Structure Report for: 6AVX

Burger et al. show that Acyl-protein thioesterase structures present a long tunnel for accommodation of long-chain fatty acids and release the product by use of a flexible loop tunnel lid. Homologous deacetylases use a hydrophobic residue to fix the lid and another residue to close the tunnel entrance. This causes loop rigidity changing the catalytic preference to deacetylation. SOBER1 is a protein deacetylase and not an acylprotein thioesterase

Title: A hydrophobic anchor mechanism defines a deacetylase family that suppresses host response against YopJ effectors
Burger M, Willige BC, Chory J
Ref: Nat Commun, 8:2201, 2017 : PubMed
Abstract


ESTHER: Burger_2017_Nat.Commun_8_2201
PubMedSearch: Burger 2017 Nat.Commun 8 2201
PubMedID: 29259199
Gene_locus related to this paper: maize-b6t1C9, arath-SOBR1, arath-SOBRL, arath-AT5G20060

Abstract

Several Pseudomonas and Xanthomonas species are plant pathogens that infect the model organism Arabidopsis thaliana and important crops such as Brassica.

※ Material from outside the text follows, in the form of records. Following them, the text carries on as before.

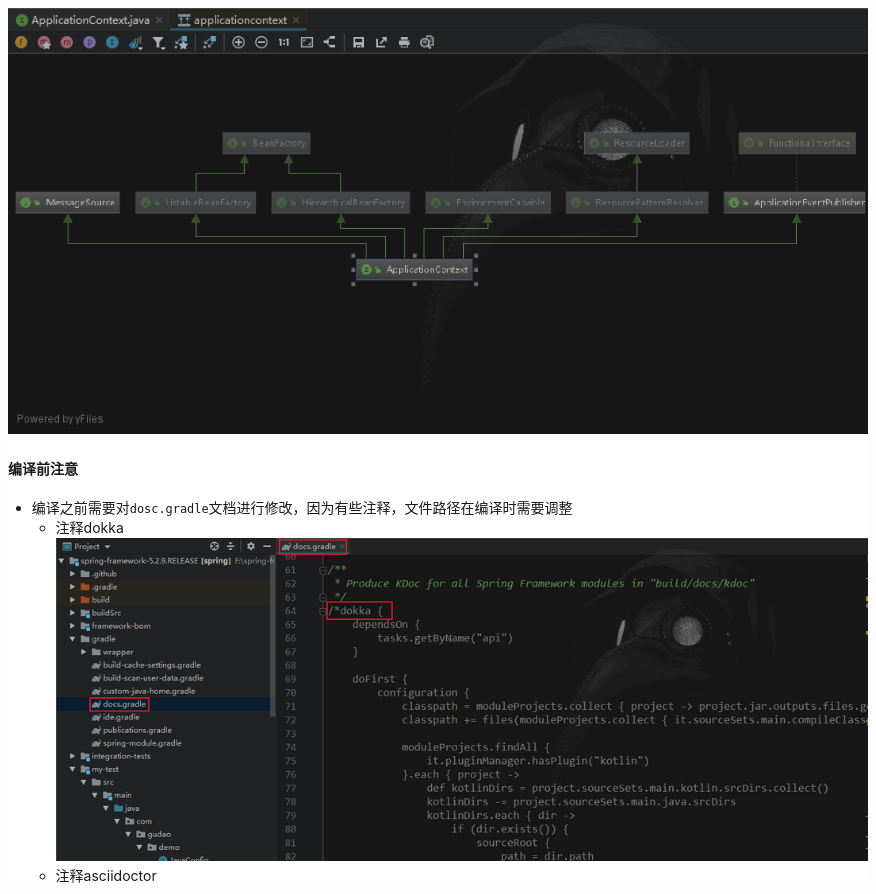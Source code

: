 ![spring-applicationContext类图.jpg](../resource/spring/spring-applicationContext类图.jpg)

#### 编译前注意
* 编译之前需要对`dosc.gradle`文档进行修改，因为有些注释，文件路径在编译时需要调整
    * 注释dokka
![spring-docs.gradle的dokka内容注释.jpg](../resource/spring/spring-docs.gradle的dokka内容注释.jpg)
    * 注释asciidoctor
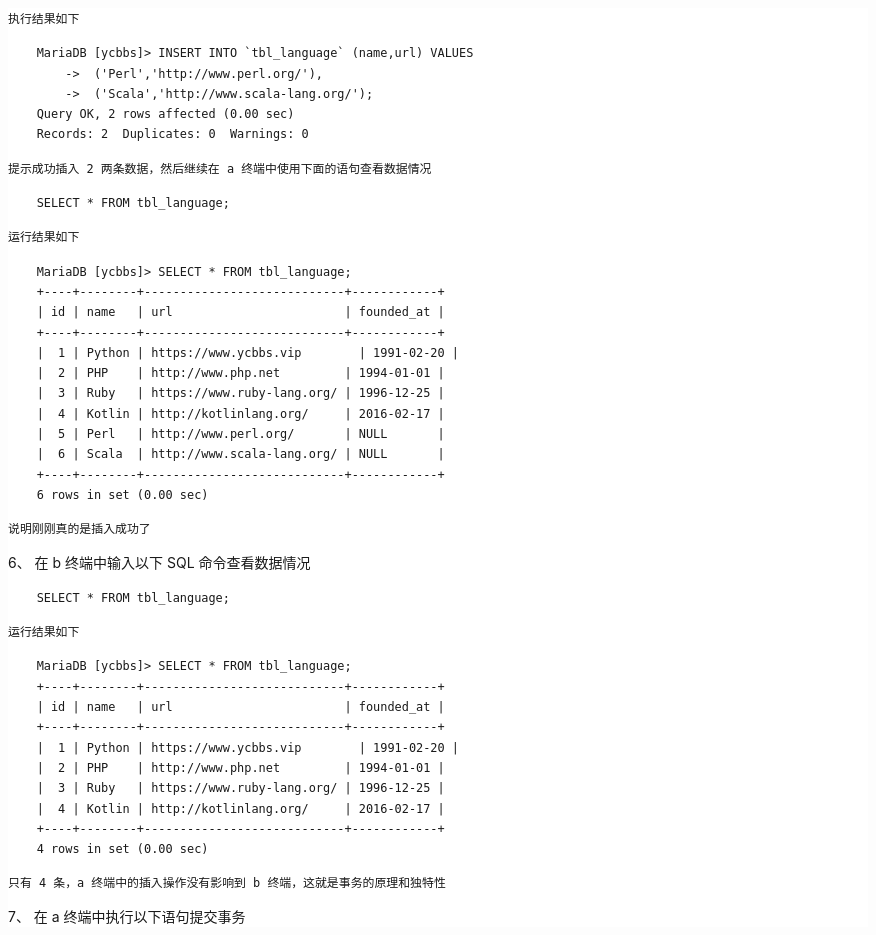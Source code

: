     执行结果如下
    
```
    MariaDB [ycbbs]> INSERT INTO `tbl_language` (name,url) VALUES
        ->  ('Perl','http://www.perl.org/'),
        ->  ('Scala','http://www.scala-lang.org/');
    Query OK, 2 rows affected (0.00 sec)
    Records: 2  Duplicates: 0  Warnings: 0
```
    
    提示成功插入 2 两条数据，然后继续在 a 终端中使用下面的语句查看数据情况
    
```
    SELECT * FROM tbl_language;
```
    
    运行结果如下
    
```
    MariaDB [ycbbs]> SELECT * FROM tbl_language;
    +----+--------+----------------------------+------------+
    | id | name   | url                        | founded_at |
    +----+--------+----------------------------+------------+
    |  1 | Python | https://www.ycbbs.vip        | 1991-02-20 |
    |  2 | PHP    | http://www.php.net         | 1994-01-01 |
    |  3 | Ruby   | https://www.ruby-lang.org/ | 1996-12-25 |
    |  4 | Kotlin | http://kotlinlang.org/     | 2016-02-17 |
    |  5 | Perl   | http://www.perl.org/       | NULL       |
    |  6 | Scala  | http://www.scala-lang.org/ | NULL       |
    +----+--------+----------------------------+------------+
    6 rows in set (0.00 sec)
```
    
    说明刚刚真的是插入成功了
6、  在 b 终端中输入以下 SQL 命令查看数据情况
    
```
    SELECT * FROM tbl_language;
```
    
    运行结果如下
    
```
    MariaDB [ycbbs]> SELECT * FROM tbl_language;
    +----+--------+----------------------------+------------+
    | id | name   | url                        | founded_at |
    +----+--------+----------------------------+------------+
    |  1 | Python | https://www.ycbbs.vip        | 1991-02-20 |
    |  2 | PHP    | http://www.php.net         | 1994-01-01 |
    |  3 | Ruby   | https://www.ruby-lang.org/ | 1996-12-25 |
    |  4 | Kotlin | http://kotlinlang.org/     | 2016-02-17 |
    +----+--------+----------------------------+------------+
    4 rows in set (0.00 sec)
```
    
    只有 4 条，a 终端中的插入操作没有影响到 b 终端，这就是事务的原理和独特性
7、  在 a 终端中执行以下语句提交事务
    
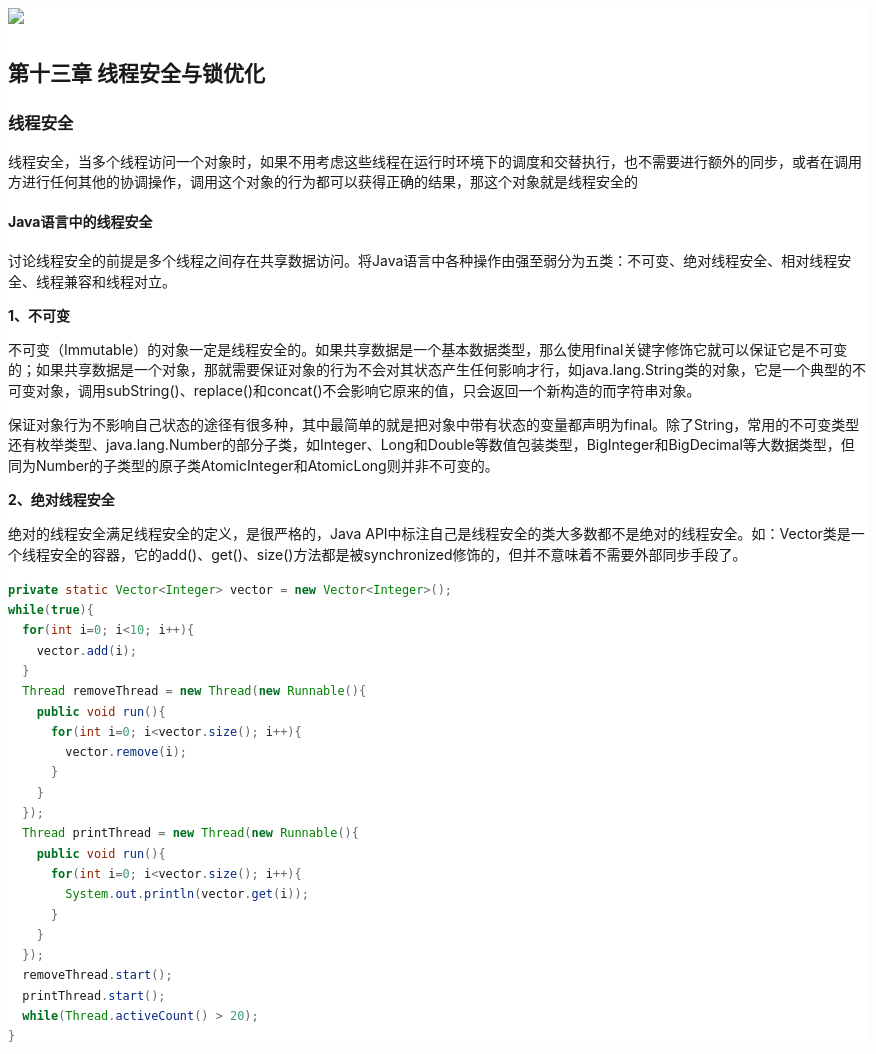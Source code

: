 ![](http://images0.cnblogs.com/blog2015/354225/201505/171128478299402.png)

## 第十三章 线程安全与锁优化

### 线程安全

线程安全，当多个线程访问一个对象时，如果不用考虑这些线程在运行时环境下的调度和交替执行，也不需要进行额外的同步，或者在调用方进行任何其他的协调操作，调用这个对象的行为都可以获得正确的结果，那这个对象就是线程安全的

#### Java语言中的线程安全

讨论线程安全的前提是多个线程之间存在共享数据访问。将Java语言中各种操作由强至弱分为五类：不可变、绝对线程安全、相对线程安全、线程兼容和线程对立。

**1、不可变**

不可变（Immutable）的对象一定是线程安全的。如果共享数据是一个基本数据类型，那么使用final关键字修饰它就可以保证它是不可变的；如果共享数据是一个对象，那就需要保证对象的行为不会对其状态产生任何影响才行，如java.lang.String类的对象，它是一个典型的不可变对象，调用subString()、replace()和concat()不会影响它原来的值，只会返回一个新构造的而字符串对象。

保证对象行为不影响自己状态的途径有很多种，其中最简单的就是把对象中带有状态的变量都声明为final。除了String，常用的不可变类型还有枚举类型、java.lang.Number的部分子类，如Integer、Long和Double等数值包装类型，BigInteger和BigDecimal等大数据类型，但同为Number的子类型的原子类AtomicInteger和AtomicLong则并非不可变的。

**2、绝对线程安全**

绝对的线程安全满足线程安全的定义，是很严格的，Java API中标注自己是线程安全的类大多数都不是绝对的线程安全。如：Vector类是一个线程安全的容器，它的add()、get()、size()方法都是被synchronized修饰的，但并不意味着不需要外部同步手段了。

```java
private static Vector<Integer> vector = new Vector<Integer>();
while(true){
  for(int i=0; i<10; i++){
    vector.add(i);
  }
  Thread removeThread = new Thread(new Runnable(){
    public void run(){
      for(int i=0; i<vector.size(); i++){
        vector.remove(i);
      }
    }
  });
  Thread printThread = new Thread(new Runnable(){
    public void run(){
      for(int i=0; i<vector.size(); i++){
        System.out.println(vector.get(i));
      }
    }   
  });
  removeThread.start();
  printThread.start();
  while(Thread.activeCount() > 20);
}
```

Resistant plants contain the infection by rapid cell death of the infected area through the hypersensitive response (HR). A family of highly related alpha/beta hydrolases is involved in diverse processes in all domains of life. Functional details of their catalytic machinery, however, remained unclear. We report the crystal structures of alpha/beta hydrolases representing two different clades of the family, including the protein SOBER1, which suppresses AvrBsT-incited HR in Arabidopsis. Our results reveal a unique hydrophobic anchor mechanism that defines a previously unknown family of protein deacetylases. Furthermore, this study identifies a lid-loop as general feature for substrate turnover in acyl-protein thioesterases and the described family of deacetylases. Furthermore, we found that SOBER1's biological function is not restricted to Arabidopsis thaliana and not limited to suppress HR induced by AvrBsT.